[Plain-text document sources]
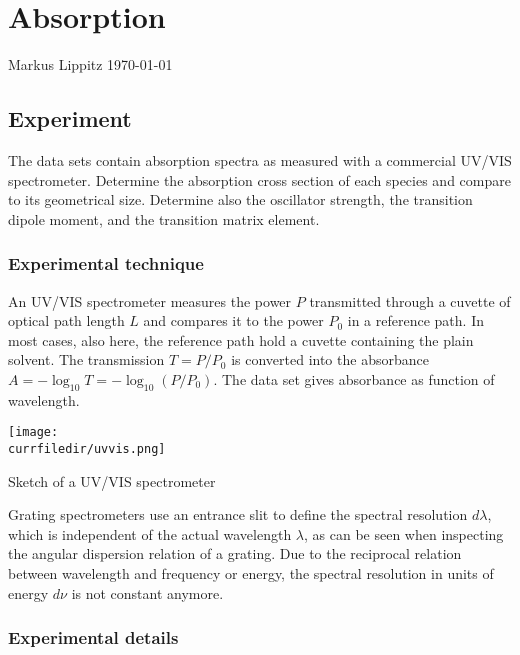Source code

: 

\chapter{Absorption}

\vspace*{-12mm}
Markus Lippitz \newline \today
\vspace*{12mm}

\section{Experiment}

The data sets contain absorption spectra as measured with a commercial UV/VIS spectrometer. Determine the absorption cross section of each species and compare to its geometrical size. Determine also the oscillator strength, the transition dipole moment, and the transition matrix element.


\subsection{Experimental technique}

An UV/VIS spectrometer measures the  power $P$ transmitted through a cuvette of optical path length $L$ and compares it to the power $P_0$ in a reference path. In most cases, also here, the reference path hold a cuvette containing  the plain solvent. The transmission $T = P / P_0$ is converted into the absorbance $A = - \log_{10} T = - \log_{10} ( P / P_0)$. The data set gives absorbance as function of wavelength.

\begin{marginfigure}
\texttt{[image: \\currfiledir/uvvis.png]}
\caption{Sketch of a UV/VIS spectrometer}
\end{marginfigure}



Grating spectrometers use an entrance slit to define the spectral resolution $d \lambda$, which is independent of the actual wavelength $\lambda$, as can be seen when inspecting the   angular dispersion relation of a grating. Due to the reciprocal relation between wavelength and frequency or energy, the spectral resolution in units of energy $d \nu$ is not constant anymore.


\subsection{Experimental details}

*Task description*
The records above should be reproduced exactly, with no pictures included.

*Response area*
Source code

: 

\chapter{Absorption}

\vspace*{-12mm}
Markus Lippitz \newline \today
\vspace*{12mm}

\section{Experiment}

The data sets contain absorption spectra as measured with a commercial UV/VIS spectrometer. Determine the absorption cross section of each species and compare to its geometrical size. Determine also the oscillator strength, the transition dipole moment, and the transition matrix element.


\subsection{Experimental technique}

An UV/VIS spectrometer measures the  power $P$ transmitted through a cuvette of optical path length $L$ and compares it to the power $P_0$ in a reference path. In most cases, also here, the reference path hold a cuvette containing  the plain solvent. The transmission $T = P / P_0$ is converted into the absorbance $A = - \log_{10} T = - \log_{10} ( P / P_0)$. The data set gives absorbance as function of wavelength.

\begin{marginfigure}
\texttt{[image: \\currfiledir/uvvis.png]}
\caption{Sketch of a UV/VIS spectrometer}
\end{marginfigure}



Grating spectrometers use an entrance slit to define the spectral resolution $d \lambda$, which is independent of the actual wavelength $\lambda$, as can be seen when inspecting the   angular dispersion relation of a grating. Due to the reciprocal relation between wavelength and frequency or energy, the spectral resolution in units of energy $d \nu$ is not constant anymore.


\subsection{Experimental details}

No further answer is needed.